PER LA COOPERAZIONE sociale è un periodo caldo, anzi, bollente: lo confermano gli scioperi che diversi gruppi di lavoratori del...
PER LA COOPERAZIONE sociale è un periodo caldo, anzi, bollente: lo confermano gli scioperi che diversi gruppi di lavoratori del settore hanno indetto, solo nell’ultimo mese, nelle principali città italiane, invocando, tra l’altro, l’apertura di un tavolo nazionale al ministero del Lavoro. E lo conferma il dibattito scatenato da una nostra recente intervista al presidente di Legacoopsociali, Massimo Ascari, il quale, dalle colonne del QN, aveva rivolto un appello alle istituzioni – dagli enti locali al governo – affinché fosse rispettato l’incremento salariale del 15%, previsto dal rinnovo del contratto nazionale Cooperative sociali. L’articolo, pubblicato sui canali social di Legacoopsociali, ha ricevuto centinaia di reazioni e commenti, mentre i rappresentanti del Comitato per i diritti degli educatori professionali di Piemonte, Marche, Emilia-Romagna, Sardegna e Lazio hanno indirizzato una lettera al giornale, chiedendo di far luce su un sistema "strutturalmente basato – dichiarano – sullo sfruttamento delle lavoratrici e dei lavoratori". Li abbiamo contattati e, in una lunga conversazione, ci hanno restituito – attraverso le storie personali loro e dei colleghi – un quadro caratterizzato, non di rado, da contratti non conformi agli inquadramenti previsti (i cosiddetti ‘sottoinquadramenti’, non adeguati alla formazione conseguita e alle responsabilità assegnate), stipendi esigui e incarichi discontinui. Conseguenza, questi ultimi, della sospensione di alcuni servizi in determinati periodi dell’anno, malgrado le necessità manifestate dall’utenza.

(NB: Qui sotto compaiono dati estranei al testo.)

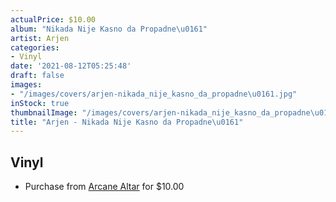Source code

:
 ```yaml
---
actualPrice: $10.00
album: "Nikada Nije Kasno da Propadne\u0161"
artist: Arjen
categories:
- Vinyl
date: '2021-08-12T05:25:48'
draft: false
images:
- "/images/covers/arjen-nikada_nije_kasno_da_propadne\u0161.jpg"
inStock: true
thumbnailImage: "/images/covers/arjen-nikada_nije_kasno_da_propadne\u0161-thumb.jpg"
title: "Arjen - Nikada Nije Kasno da Propadne\u0161"
---
```


## Vinyl
* Purchase from [Arcane Altar](https://arcanealtar.bigcartel.com/product/arjen-nikada-nije-kasno-da-propadnes-7-ep) for $10.00
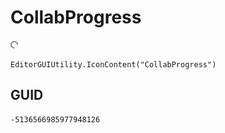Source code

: # CollabProgress
![](/img/CollabProgress.png)

``` CSharp
EditorGUIUtility.IconContent("CollabProgress")
```
## GUID
```
-5136566985977948126
```
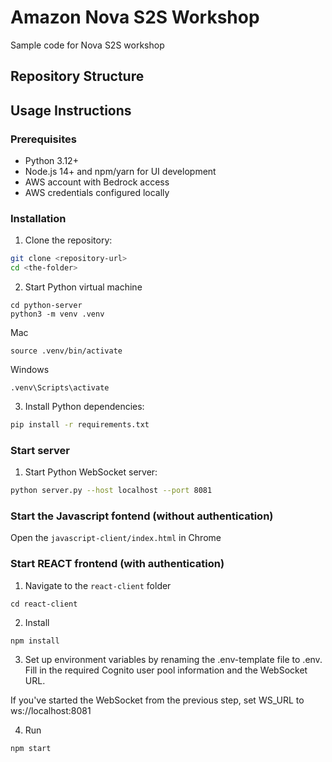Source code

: # Amazon Nova S2S Workshop

Sample code for Nova S2S workshop

## Repository Structure


## Usage Instructions

### Prerequisites
- Python 3.12+
- Node.js 14+ and npm/yarn for UI development
- AWS account with Bedrock access
- AWS credentials configured locally

### Installation

1. Clone the repository:
```bash
git clone <repository-url>
cd <the-folder>
```

2. Start Python virtual machine
```
cd python-server
python3 -m venv .venv
```
Mac
```
source .venv/bin/activate
```
Windows
```
.venv\Scripts\activate
```

3. Install Python dependencies:
```bash
pip install -r requirements.txt
```

### Start server

1. Start Python WebSocket server:
```bash
python server.py --host localhost --port 8081
```

### Start the Javascript fontend (without authentication)

Open the `javascript-client/index.html` in Chrome

### Start REACT frontend (with authentication)
1. Navigate to the `react-client` folder
```
cd react-client
```
2. Install
```
npm install
```

3. Set up environment variables by renaming the .env-template file to .env. Fill in the required Cognito user pool information and the WebSocket URL.

If you've started the WebSocket from the previous step, set WS_URL to ws://localhost:8081

4. Run
```
npm start
```
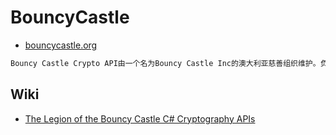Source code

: # BouncyCastle

- [bouncycastle.org](https://www.bouncycastle.org/)

```C#
Bouncy Castle Crypto API由一个名为Bouncy Castle Inc的澳大利亚慈善组织维护。负责管理和维护Bouncy Castle API。希望为这项工作提供支持的朋友可以关注我们的捐赠页面或者通过Crypto工作组购买支持服务。非常欢迎为具体功能的改进开发或相关工作提供赞助。
```

## Wiki

- [The Legion of the Bouncy Castle C# Cryptography APIs](https://www.bouncycastle.org/csharp/index.html)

Un esempio? L’assistenza scolastica agli alunni con disabilità nei mesi estivi: laddove le cooperative stesse non provvedano all’organizzazione di centri estivi, la chiusura delle scuole lascia alle famiglie l’onere di occuparsi a tempo pieno dei figli con disabilità e, non di rado, costringe gli educatori a rimanere, per tre mesi, senza stipendio, né possibilità di accedere ad ammortizzatori sociali (perché spesso assunti dalle cooperative a tempo indeterminato). Secondo gli educatori – di cui si è fatto portavoce il marchigiano Federico Filippini (nella foto a destra) – quella catena che, rifacendosi all’articolo 45 della Costituzione, lega stato, enti locali e cooperative, sta mostrando, ora, tutti i suoi limiti. Tra appalti al ribasso e condizioni di lavoro sempre più svilenti per professionisti che operano in contesti sociali difficili e si fanno carico di responsabilità gravose, "le cooperative – concludono – finiscono per essere complici dello smantellamento del welfare". Come risponde, dunque, il presidente di Legacoopsociali alle obiezioni dei lavoratori? "Innanzitutto, voglio sottolineare che non ci dev’essere un ‘noi’ e un ‘voi’ – premette -: il bene dei lavoratori è il bene delle cooperative; la logica non dev’essere di contrapposizione, bensì di dialogo". Ascari aggiunge che la battaglia contro le gare d’appalto al massimo ribasso e la carenza di controlli ex-post, da parte degli enti locali, sulla qualità dei servizi erogati è, da anni, una prerogativa di Legacoop.
"Ci stiamo mettendo tutta l’attenzione possibile – prosegue – perché è fondamentale che i professionisti abbiano un’aspettativa di retribuzione dignitosa: le cooperative che non sono in grado di garantire la qualità arrecano un danno all’intero settore. Ce ne sono tante altre che si stanno organizzando, pur faticosamente e con soluzioni sperimentali, per risolvere le criticità menzionate dai lavoratori. Lo sforzo che dobbiamo fare, ora, è avviare un dialogo con tutte le parti interessate: con i lavoratori, certo, con le cooperative e, soprattutto, con i decisori politici. È ora che le istituzioni facciano la loro parte".